Exercise goal =
Using the word "features" as the filter, copy each matching line from the records.

Entries provided =
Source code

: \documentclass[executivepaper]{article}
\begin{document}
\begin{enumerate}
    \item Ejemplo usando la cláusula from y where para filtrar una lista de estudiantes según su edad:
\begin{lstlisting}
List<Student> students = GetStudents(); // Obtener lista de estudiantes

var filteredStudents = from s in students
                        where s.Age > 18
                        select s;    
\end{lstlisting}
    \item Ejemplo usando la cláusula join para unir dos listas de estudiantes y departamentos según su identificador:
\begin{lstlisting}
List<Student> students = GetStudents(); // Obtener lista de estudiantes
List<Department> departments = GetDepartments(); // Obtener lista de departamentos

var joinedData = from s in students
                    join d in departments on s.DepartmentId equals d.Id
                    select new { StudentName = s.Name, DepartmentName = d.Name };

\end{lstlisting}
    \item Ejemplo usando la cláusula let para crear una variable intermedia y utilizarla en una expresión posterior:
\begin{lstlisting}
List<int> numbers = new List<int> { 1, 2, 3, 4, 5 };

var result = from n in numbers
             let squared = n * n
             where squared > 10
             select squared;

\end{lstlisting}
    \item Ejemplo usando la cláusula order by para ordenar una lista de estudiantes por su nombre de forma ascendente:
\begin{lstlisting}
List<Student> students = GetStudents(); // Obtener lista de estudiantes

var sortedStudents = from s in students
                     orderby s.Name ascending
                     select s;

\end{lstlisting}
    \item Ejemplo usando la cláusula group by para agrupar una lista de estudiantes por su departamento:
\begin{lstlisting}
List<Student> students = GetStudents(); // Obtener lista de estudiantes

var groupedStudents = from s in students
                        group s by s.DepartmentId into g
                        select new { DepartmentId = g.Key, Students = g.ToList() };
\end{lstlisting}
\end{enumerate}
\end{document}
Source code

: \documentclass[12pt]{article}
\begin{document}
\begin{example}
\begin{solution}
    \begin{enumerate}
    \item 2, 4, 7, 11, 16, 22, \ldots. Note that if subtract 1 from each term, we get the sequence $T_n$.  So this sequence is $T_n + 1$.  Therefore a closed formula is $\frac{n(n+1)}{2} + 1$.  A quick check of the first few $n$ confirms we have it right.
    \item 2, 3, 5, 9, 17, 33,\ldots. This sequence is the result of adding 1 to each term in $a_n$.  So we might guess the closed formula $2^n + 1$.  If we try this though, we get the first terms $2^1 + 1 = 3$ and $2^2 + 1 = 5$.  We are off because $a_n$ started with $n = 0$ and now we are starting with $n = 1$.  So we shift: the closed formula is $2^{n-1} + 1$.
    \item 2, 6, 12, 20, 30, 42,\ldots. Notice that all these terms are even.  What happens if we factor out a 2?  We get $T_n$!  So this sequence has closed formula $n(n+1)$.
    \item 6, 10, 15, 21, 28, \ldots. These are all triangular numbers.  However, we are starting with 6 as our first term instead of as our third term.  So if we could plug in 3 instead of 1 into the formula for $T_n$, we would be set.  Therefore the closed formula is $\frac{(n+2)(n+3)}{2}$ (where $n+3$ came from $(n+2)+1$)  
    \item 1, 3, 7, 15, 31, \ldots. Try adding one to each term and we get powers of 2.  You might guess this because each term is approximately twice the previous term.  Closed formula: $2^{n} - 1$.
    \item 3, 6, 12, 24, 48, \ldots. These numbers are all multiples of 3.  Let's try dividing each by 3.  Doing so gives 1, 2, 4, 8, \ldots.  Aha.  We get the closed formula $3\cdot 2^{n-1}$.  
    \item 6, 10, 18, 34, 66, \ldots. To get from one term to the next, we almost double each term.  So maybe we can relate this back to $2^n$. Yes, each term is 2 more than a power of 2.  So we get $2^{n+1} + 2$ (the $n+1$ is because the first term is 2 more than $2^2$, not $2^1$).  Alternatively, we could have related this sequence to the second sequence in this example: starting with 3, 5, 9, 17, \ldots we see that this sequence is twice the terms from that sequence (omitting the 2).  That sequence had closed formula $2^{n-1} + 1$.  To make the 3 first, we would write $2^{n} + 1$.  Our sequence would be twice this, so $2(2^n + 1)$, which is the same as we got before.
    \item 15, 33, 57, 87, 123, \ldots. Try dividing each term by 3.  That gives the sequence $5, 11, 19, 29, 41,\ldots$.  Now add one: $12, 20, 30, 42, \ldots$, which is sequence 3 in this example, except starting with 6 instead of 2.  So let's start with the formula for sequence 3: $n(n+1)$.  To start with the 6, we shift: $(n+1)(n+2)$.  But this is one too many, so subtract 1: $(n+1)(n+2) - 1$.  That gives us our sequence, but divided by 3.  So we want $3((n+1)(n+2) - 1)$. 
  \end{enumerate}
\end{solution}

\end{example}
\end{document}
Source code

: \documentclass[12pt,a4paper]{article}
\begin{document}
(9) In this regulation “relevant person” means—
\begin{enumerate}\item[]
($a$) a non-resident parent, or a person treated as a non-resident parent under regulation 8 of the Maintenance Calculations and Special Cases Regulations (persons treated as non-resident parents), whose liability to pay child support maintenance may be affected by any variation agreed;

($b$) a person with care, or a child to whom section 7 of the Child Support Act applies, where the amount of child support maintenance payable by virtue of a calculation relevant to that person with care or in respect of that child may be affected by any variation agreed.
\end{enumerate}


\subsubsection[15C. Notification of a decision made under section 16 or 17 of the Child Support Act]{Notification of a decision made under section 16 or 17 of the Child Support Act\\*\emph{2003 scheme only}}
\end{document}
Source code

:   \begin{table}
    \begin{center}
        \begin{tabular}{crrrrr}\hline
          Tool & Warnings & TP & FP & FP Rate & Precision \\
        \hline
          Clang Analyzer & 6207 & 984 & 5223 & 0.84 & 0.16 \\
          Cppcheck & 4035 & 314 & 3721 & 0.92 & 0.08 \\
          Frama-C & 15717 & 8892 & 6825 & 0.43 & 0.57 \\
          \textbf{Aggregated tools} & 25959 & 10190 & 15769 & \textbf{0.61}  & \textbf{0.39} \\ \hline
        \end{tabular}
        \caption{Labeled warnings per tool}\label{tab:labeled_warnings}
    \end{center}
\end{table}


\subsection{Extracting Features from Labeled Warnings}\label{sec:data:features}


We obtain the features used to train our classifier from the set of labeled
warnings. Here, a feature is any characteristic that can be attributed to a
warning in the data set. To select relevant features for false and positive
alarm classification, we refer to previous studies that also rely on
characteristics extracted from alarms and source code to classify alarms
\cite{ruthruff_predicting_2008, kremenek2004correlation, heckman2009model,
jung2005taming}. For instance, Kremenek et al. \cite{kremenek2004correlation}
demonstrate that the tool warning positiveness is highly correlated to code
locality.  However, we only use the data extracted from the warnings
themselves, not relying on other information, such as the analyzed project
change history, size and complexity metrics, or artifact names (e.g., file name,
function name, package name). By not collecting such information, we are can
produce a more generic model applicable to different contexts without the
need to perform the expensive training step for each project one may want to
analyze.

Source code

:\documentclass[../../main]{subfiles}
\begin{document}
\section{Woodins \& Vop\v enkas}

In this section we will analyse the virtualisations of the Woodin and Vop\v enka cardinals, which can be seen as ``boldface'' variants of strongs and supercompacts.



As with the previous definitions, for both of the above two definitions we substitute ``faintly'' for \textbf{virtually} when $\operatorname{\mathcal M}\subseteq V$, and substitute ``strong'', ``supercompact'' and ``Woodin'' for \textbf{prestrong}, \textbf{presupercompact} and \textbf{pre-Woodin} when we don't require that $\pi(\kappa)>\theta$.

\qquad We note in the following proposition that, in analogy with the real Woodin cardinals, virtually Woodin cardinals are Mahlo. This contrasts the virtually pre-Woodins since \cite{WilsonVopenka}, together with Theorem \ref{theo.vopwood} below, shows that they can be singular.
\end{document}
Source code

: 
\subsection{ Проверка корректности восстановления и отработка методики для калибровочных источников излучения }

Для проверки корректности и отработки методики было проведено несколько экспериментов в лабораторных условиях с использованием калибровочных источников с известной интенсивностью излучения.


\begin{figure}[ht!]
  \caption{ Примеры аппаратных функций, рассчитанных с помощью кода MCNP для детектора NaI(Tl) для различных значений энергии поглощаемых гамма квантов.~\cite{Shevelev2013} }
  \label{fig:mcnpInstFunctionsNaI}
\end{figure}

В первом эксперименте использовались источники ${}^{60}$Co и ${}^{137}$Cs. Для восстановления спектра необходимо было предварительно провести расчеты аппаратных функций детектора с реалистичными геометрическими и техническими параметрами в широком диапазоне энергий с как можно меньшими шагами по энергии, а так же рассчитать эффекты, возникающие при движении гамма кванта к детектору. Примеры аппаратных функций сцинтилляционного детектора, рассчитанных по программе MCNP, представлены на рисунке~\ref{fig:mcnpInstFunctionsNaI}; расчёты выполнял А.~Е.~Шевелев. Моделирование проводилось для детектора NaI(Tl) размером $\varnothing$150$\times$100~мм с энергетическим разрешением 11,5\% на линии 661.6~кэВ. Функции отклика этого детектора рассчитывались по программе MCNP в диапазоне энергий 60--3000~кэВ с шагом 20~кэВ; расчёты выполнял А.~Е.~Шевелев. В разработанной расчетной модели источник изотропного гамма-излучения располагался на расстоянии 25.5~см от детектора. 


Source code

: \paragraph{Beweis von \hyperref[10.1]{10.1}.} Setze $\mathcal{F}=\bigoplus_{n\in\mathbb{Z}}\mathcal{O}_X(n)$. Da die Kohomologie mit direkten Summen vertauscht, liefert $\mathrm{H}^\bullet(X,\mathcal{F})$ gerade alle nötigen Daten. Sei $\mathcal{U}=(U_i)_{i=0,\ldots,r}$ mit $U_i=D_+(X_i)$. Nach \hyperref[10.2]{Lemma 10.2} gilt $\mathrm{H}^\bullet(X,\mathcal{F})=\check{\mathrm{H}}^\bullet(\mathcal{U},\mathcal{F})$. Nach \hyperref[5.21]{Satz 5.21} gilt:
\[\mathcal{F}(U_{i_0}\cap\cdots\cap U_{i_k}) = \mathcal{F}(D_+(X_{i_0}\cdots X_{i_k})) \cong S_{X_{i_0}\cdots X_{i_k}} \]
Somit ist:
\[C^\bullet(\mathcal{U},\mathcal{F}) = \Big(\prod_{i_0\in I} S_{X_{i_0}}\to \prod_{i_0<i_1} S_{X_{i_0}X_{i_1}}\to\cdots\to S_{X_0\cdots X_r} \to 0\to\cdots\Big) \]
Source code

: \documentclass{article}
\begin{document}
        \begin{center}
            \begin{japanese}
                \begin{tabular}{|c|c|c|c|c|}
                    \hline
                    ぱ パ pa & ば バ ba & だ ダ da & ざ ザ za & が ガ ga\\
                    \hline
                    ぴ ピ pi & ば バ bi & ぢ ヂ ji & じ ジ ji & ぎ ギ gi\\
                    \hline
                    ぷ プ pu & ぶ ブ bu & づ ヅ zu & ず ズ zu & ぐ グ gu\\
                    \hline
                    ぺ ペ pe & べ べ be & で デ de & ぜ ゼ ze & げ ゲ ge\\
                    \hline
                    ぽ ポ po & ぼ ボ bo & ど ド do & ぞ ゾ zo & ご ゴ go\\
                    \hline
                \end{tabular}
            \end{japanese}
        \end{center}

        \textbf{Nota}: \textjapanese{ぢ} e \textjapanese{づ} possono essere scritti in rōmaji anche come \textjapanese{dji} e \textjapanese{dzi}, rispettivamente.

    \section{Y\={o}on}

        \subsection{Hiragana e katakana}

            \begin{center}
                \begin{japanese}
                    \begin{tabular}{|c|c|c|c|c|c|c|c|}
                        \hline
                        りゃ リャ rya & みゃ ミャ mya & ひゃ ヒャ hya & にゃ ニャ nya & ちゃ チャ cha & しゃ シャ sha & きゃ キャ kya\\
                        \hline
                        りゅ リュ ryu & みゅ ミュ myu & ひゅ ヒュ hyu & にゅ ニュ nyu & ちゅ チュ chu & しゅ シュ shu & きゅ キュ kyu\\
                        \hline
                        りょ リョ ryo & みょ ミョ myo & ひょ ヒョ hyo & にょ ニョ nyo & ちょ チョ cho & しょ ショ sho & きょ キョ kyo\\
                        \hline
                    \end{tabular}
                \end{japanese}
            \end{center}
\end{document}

Answer section =
\subsection{Extracting Features from Labeled Warnings}\label{sec:data:features}
We obtain the features used to train our classifier from the set of labeled
warning in the data set. To select relevant features for false and positive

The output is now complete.